Leave out the pictures, then return the records word for word.
▬▬▬▬▬▬▬▬▬▬
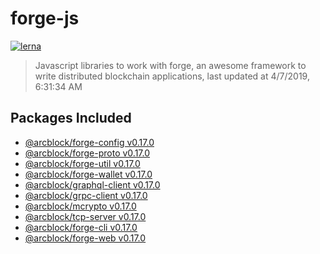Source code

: # forge-js

[![lerna](https://img.shields.io/badge/maintained%20with-lerna-cc00ff.svg)](https://lernajs.io/)

> Javascript libraries to work with forge, an awesome framework to write distributed blockchain applications, last updated at 4/7/2019, 6:31:34 AM

## Packages Included


- [@arcblock/forge-config v0.17.0](./packages/forge-config)
- [@arcblock/forge-proto v0.17.0](./packages/forge-proto)
- [@arcblock/forge-util v0.17.0](./packages/forge-util)
- [@arcblock/forge-wallet v0.17.0](./packages/forge-wallet)
- [@arcblock/graphql-client v0.17.0](./packages/graphql-client)
- [@arcblock/grpc-client v0.17.0](./packages/grpc-client)
- [@arcblock/mcrypto v0.17.0](./packages/mcrypto)
- [@arcblock/tcp-server v0.17.0](./packages/tcp-server)
- [@arcblock/forge-cli v0.17.0](./apps/forge-cli)
- [@arcblock/forge-web v0.17.0](./apps/forge-web)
▬▬▬▬▬▬▬▬▬▬
### YOUR SOLUTION
Source code

: # forge-js

[![lerna](https://img.shields.io/badge/maintained%20with-lerna-cc00ff.svg)](https://lernajs.io/)

> Javascript libraries to work with forge, an awesome framework to write distributed blockchain applications, last updated at 4/7/2019, 6:31:34 AM

## Packages Included


- [@arcblock/forge-config v0.17.0](./packages/forge-config)
- [@arcblock/forge-proto v0.17.0](./packages/forge-proto)
- [@arcblock/forge-util v0.17.0](./packages/forge-util)
- [@arcblock/forge-wallet v0.17.0](./packages/forge-wallet)
- [@arcblock/graphql-client v0.17.0](./packages/graphql-client)
- [@arcblock/grpc-client v0.17.0](./packages/grpc-client)
- [@arcblock/mcrypto v0.17.0](./packages/mcrypto)
- [@arcblock/tcp-server v0.17.0](./packages/tcp-server)
- [@arcblock/forge-cli v0.17.0](./apps/forge-cli)
- [@arcblock/forge-web v0.17.0](./apps/forge-web)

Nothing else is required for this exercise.